Дилан четко видит в его взгляде, что он не шутит, что это не просто угроза, и он правда не собирается ему платить.
— Да ты охренел! — срывается с места Дилан и, охнув, оседает на пол.
— Что? Уже не такой борзый? — издевается Сокджин.
— Ты самый мерзкий тип из тех, кого я встречал, а встречал я многих, — шипит от боли Дилан. — Отдай мои деньги, я их заработал!
— Так забери их у меня, — вынимает чек из нагрудного кармана пиджака Сокджин и машет перед его лицом. — Ты думал, тебе сойдет с рук та хуйня, что ты выкинул у моего друга? — присаживается на корточки мужчина, рассматривает изнуренного тяжелым физическим трудом парня.
— Отдай мои деньги! — пытается выхватить чек Дилан, но руки его не слушаются, и Сокджин оказывается ловчее.
— Это моральная компенсация за то, что твои помойные губы коснулись меня, — убирает в карман чек Сокджин, но не успевает подняться, потому что Дилан, собрав все свои силы, бросается на него и валит на пол.
— Вот же ловкий сученыш, — легко скидывает с себя обессиленного парня Сокджин, но Дилан не оставляет попыток подняться и получает пинком в бок. Боль, умноженная на два, только раззадоривает, Дилан цепляется обеими руками за его ногу и валит на землю. Сокджин быстро реагирует, хватает его за горло, отрывает от себя и, перевернувшись, вжав в пол, бьет кулаком в челюсть. Не сильно, не размахиваясь, скорее, чтобы усмирить, потому что эти пятьдесят килограммов в его руке из-за его кулака могут запросто испустить дух. Он так и вжимает хрипящего, но уже сдавшегося парня в землю, смотрит в его глаза, в которых пронизывающая ненависть, из-за которой каждый сантиметр тела словно поглаживают оголенными проводами. Он опускает глаза на его полураскрытые губы, из которых без остановки вылетают ругательства, и чувствует дикое желание заткнуть его поцелуем, просунуть в него свой язык, заставить задыхаться, извиваться, и наконец-то подчинить.
— Тварь, — шипит Дилан, испугавшись его темного взгляда, в котором агрессия на мгновенье сменилась желанием, и он его сразу прочувствовал. — Пусти меня, ублюдок! — пытается вырваться, и Сокджин, резко ослабив хватку, поднимается на ноги.
— Подавись, — швыряет в него чек Сокджин и, ни разу не оглянувшись, поспешно удаляется. Он быстрыми шагами идет к Х6, садится за руль и вылетает с территории склада.

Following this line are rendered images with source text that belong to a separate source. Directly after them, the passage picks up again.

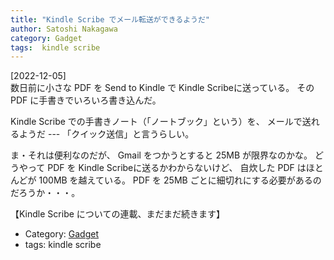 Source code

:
 ```yaml
---
title: "Kindle Scribe でメール転送ができるようだ"
author: Satoshi Nakagawa
category: Gadget
tags:  kindle scribe
---
```


[2022-12-05]  
 数日前に小さな PDF を Send to Kindle で
Kindle Scribeに送っている。
その PDF に手書きでいろいろ書き込んだ。

 Kindle Scribe での手書きノート（「ノートブック」という）を、
メールで送れるようだ ---
「クイック送信」と言うらしい。

 ま・それは便利なのだが、
Gmail をつかうとすると 25MB が限界なのかな。
どうやって PDF を Kindle Scribeに送るかわからないけど、
自炊した PDF はほとんどが 100MB を越えている。
PDF を 25MB ごとに細切れにする必要があるのだろうか・・・。

 【Kindle Scribe についての連載、まだまだ続きます】

- Category: [Gadget](categories.html#Gadget)
- tags:  kindle scribe
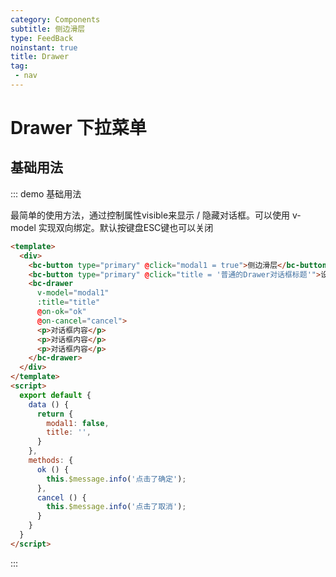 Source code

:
 ```yaml
---
category: Components
subtitle: 侧边滑层
type: FeedBack
noinstant: true
title: Drawer
tag:
 - nav
---
```


# Drawer 下拉菜单


## 基础用法

::: demo 基础用法

最简单的使用方法，通过控制属性visible来显示 / 隐藏对话框。可以使用 v-model 实现双向绑定。默认按键盘ESC键也可以关闭

```html
<template>
  <div>
    <bc-button type="primary" @click="modal1 = true">侧边滑层</bc-button>
    <bc-button type="primary" @click="title = '普通的Drawer对话框标题'">设置标题</bc-button>
    <bc-drawer
      v-model="modal1"
      :title="title"
      @on-ok="ok"
      @on-cancel="cancel">
      <p>对话框内容</p>
      <p>对话框内容</p>
      <p>对话框内容</p>
    </bc-drawer>
  </div>
</template>
<script>
  export default {
    data () {
      return {
        modal1: false,
        title: '',
      }
    },
    methods: {
      ok () {
        this.$message.info('点击了确定');
      },
      cancel () {
        this.$message.info('点击了取消');
      }
    }
  }
</script>
```
:::

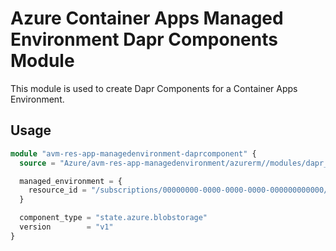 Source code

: # Azure Container Apps Managed Environment Dapr Components Module

This module is used to create Dapr Components for a Container Apps Environment.

## Usage

```terraform
module "avm-res-app-managedenvironment-daprcomponent" {
  source = "Azure/avm-res-app-managedenvironment/azurerm//modules/dapr_component"

  managed_environment = {
    resource_id = "/subscriptions/00000000-0000-0000-0000-000000000000/resourceGroups/myResourceGroup/providers/Microsoft.App/managedEnvironments/myEnv"
  }

  component_type = "state.azure.blobstorage"
  version        = "v1"
}
```
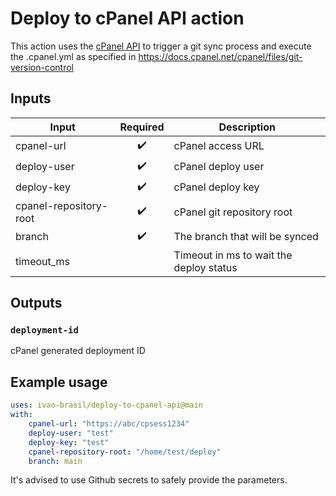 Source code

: # Deploy to cPanel API action

This action uses the [cPanel API](https://api.docs.cpanel.net/cpanel/introduction) to trigger a git sync process and execute the .cpanel.yml as specified in https://docs.cpanel.net/cpanel/files/git-version-control

## Inputs

| Input                  | Required | Description                    |
|------------------------|:--------:|--------------------------------|
| cpanel-url             |     ✔️    | cPanel access URL              |
| deploy-user            |     ✔️    | cPanel deploy user             |
| deploy-key             |     ✔️    | cPanel deploy key              |
| cpanel-repository-root |     ✔️    | cPanel git repository root     |
| branch                 |     ✔️    | The branch that will be synced |
| timeout_ms             |           | Timeout in ms to wait the deploy status |

## Outputs

### `deployment-id`

cPanel generated deployment ID

## Example usage

```yaml
uses: ivao-brasil/deploy-to-cpanel-api@main
with:
    cpanel-url: "https://abc/cpsess1234"
    deploy-user: "test"
    deploy-key: "test"
    cpanel-repository-root: "/home/test/deploy"
    branch: main
```

It's advised to use Github secrets to safely provide the parameters.
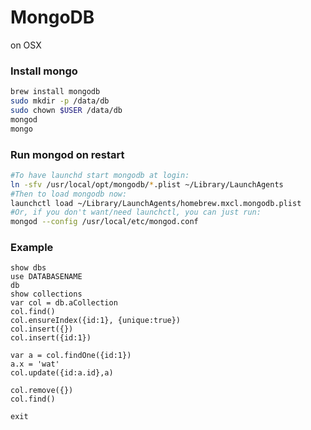 # MongoDB
on OSX

### Install mongo
```bash
brew install mongodb
sudo mkdir -p /data/db
sudo chown $USER /data/db
mongod
mongo
```

### Run mongod on restart
```bash
#To have launchd start mongodb at login:
ln -sfv /usr/local/opt/mongodb/*.plist ~/Library/LaunchAgents
#Then to load mongodb now:
launchctl load ~/Library/LaunchAgents/homebrew.mxcl.mongodb.plist
#Or, if you don't want/need launchctl, you can just run:
mongod --config /usr/local/etc/mongod.conf
```

### Example
```mongo
show dbs
use DATABASENAME
db
show collections
var col = db.aCollection
col.find()
col.ensureIndex({id:1}, {unique:true})
col.insert({})
col.insert({id:1})

var a = col.findOne({id:1})
a.x = 'wat'
col.update({id:a.id},a)

col.remove({})
col.find()

exit
```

По пути он сдирает пуговицы с рубашки, спускает окна, тянется к бардачку за сигаретой. Чертову пацану должно было быть очень больно, у него был шанс вбить его наглую рожу в глину, а в итоге Сокджин и не бил толком, зато сейчас руль колотит.

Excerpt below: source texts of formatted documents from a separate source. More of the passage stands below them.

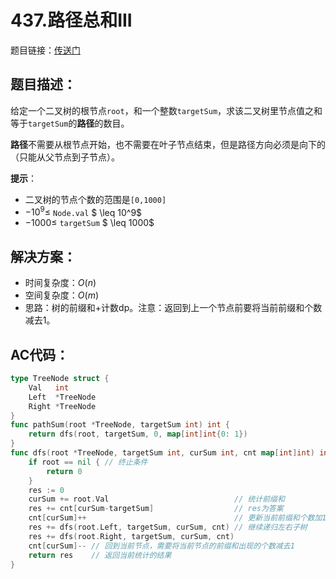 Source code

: # 437.路径总和III
题目链接：[传送门](https://leetcode-cn.com/problems/path-sum-iii/)

## 题目描述：
给定一个二叉树的根节点`root`，和一个整数`targetSum`，求该二叉树里节点值之和等于`targetSum`的**路径**的数目。

**路径**不需要从根节点开始，也不需要在叶子节点结束，但是路径方向必须是向下的（只能从父节点到子节点）。

**提示**：
- 二叉树的节点个数的范围是`[0,1000]`
- $-10^9 \leq$ `Node.val` $ \leq 10^9$ 
- $-1000 \leq$ `targetSum` $ \leq 1000$ 

## 解决方案：
- 时间复杂度：$O(n)$
- 空间复杂度：$O(m)$
- 思路：树的前缀和+计数dp。注意：返回到上一个节点前要将当前前缀和个数减去1。

## AC代码：
```go
type TreeNode struct {
	Val   int
	Left  *TreeNode
	Right *TreeNode
}
func pathSum(root *TreeNode, targetSum int) int {
	return dfs(root, targetSum, 0, map[int]int{0: 1})
}
func dfs(root *TreeNode, targetSum int, curSum int, cnt map[int]int) int { // curSum表示根节点到当前节点的前缀和
	if root == nil { // 终止条件
		return 0
	}
	res := 0
	curSum += root.Val                            // 统计前缀和
	res += cnt[curSum-targetSum]                  // res为答案
	cnt[curSum]++                                 // 更新当前前缀和个数加1
	res += dfs(root.Left, targetSum, curSum, cnt) // 继续递归左右子树
	res += dfs(root.Right, targetSum, curSum, cnt)
	cnt[curSum]-- // 回到当前节点，需要将当前节点的前缀和出现的个数减去1
	return res    // 返回当前统计的结果
}
```
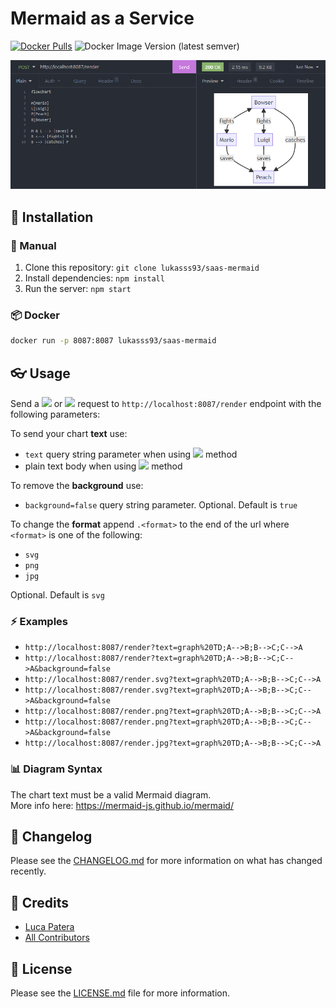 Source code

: # Mermaid as a Service

[![Docker Pulls](https://img.shields.io/docker/pulls/lukasss93/saas-mermaid)](https://hub.docker.com/repository/docker/lukasss93/saas-mermaid)
![Docker Image Version (latest semver)](https://img.shields.io/docker/v/lukasss93/saas-mermaid)

![img.png](img.png)

## 🚀 Installation

### 🔧 Manual
1. Clone this repository: `git clone lukasss93/saas-mermaid`
2. Install dependencies: `npm install`
3. Run the server: `npm start`

### 📦 Docker
```bash
docker run -p 8087:8087 lukasss93/saas-mermaid
```

## 👓 Usage

Send a <img src="https://img.shields.io/badge/-GET-blue" style="height:16px;"/> or <img src="https://img.shields.io/badge/-POST-red" style="height:16px;"/> request to `http://localhost:8087/render` endpoint with the following parameters:

To send your chart **text** use:
- `text` query string parameter when using <img src="https://img.shields.io/badge/-GET-blue" style="height:16px;"/> method 
- plain text body when using <img src="https://img.shields.io/badge/-POST-red" style="height:16px;"/> method

To remove the **background** use:
- `background=false` query string parameter. Optional. Default is `true`

To change the **format** append `.<format>` to the end of the url where `<format>` is one of the following:
- `svg`
- `png`
- `jpg`

Optional. Default is `svg`

### ⚡ Examples
- `http://localhost:8087/render?text=graph%20TD;A-->B;B-->C;C-->A`
- `http://localhost:8087/render?text=graph%20TD;A-->B;B-->C;C-->A&background=false`
- `http://localhost:8087/render.svg?text=graph%20TD;A-->B;B-->C;C-->A`
- `http://localhost:8087/render.svg?text=graph%20TD;A-->B;B-->C;C-->A&background=false`
- `http://localhost:8087/render.png?text=graph%20TD;A-->B;B-->C;C-->A`
- `http://localhost:8087/render.png?text=graph%20TD;A-->B;B-->C;C-->A&background=false`
- `http://localhost:8087/render.jpg?text=graph%20TD;A-->B;B-->C;C-->A`

### 📊 Diagram Syntax
The chart text must be a valid Mermaid diagram.<br/>
More info here: https://mermaid-js.github.io/mermaid/

## 📃 Changelog

Please see the [CHANGELOG.md](CHANGELOG.md) for more information
on what has changed recently.

## 🏅 Credits

- [Luca Patera](https://github.com/Lukasss93)
- [All Contributors](https://github.com/Lukasss93/laravel-larex/contributors)

## 📖 License

Please see the [LICENSE.md](LICENSE.md) file for more
information.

— Сука, — шипит Сокджин, — ебанная сука, которую я хочу трахать, а не избивать, — он тянется за телефоном, набирает помощника, чтобы организовал ему встречу в мотеле, и сразу же сбрасывает.
Будто бы поможет.
Не помогло с момента их первого поцелуя, и сейчас не поможет.
<b>
<center>***</center></b>
Дилан обналичивает чек только через день, потому что первые двадцать четыре часа он не в состоянии подняться с дивана, на который упал после того, как Марио дотащил его до дома. Еще пять дней Дилан не выходит из дома, приходит в себя, жалеет, что из этих денег пришлось потратиться и на лекарства и болеутоляющие, и ненавидит себя, что не может помочь девочкам по дому и с едой, потому что матери, как и всегда, на все плевать.
В четверг утром Дилану уже намного лучше, и он, проснувшись, первым делом собирается поехать к рабочим в порту и попробовать найти там нанимающего. Спина все еще ноет, но боли уже отпустили, поэтому он сам готовит завтрак, кормит девочек, убирает столик матери и уже идет к двери, когда в нее стучат. Дилан открывает дверь и с непониманием смотрит на хорошо одетого седовласого мужчину на пороге, за которым стоит мерседес с шофером.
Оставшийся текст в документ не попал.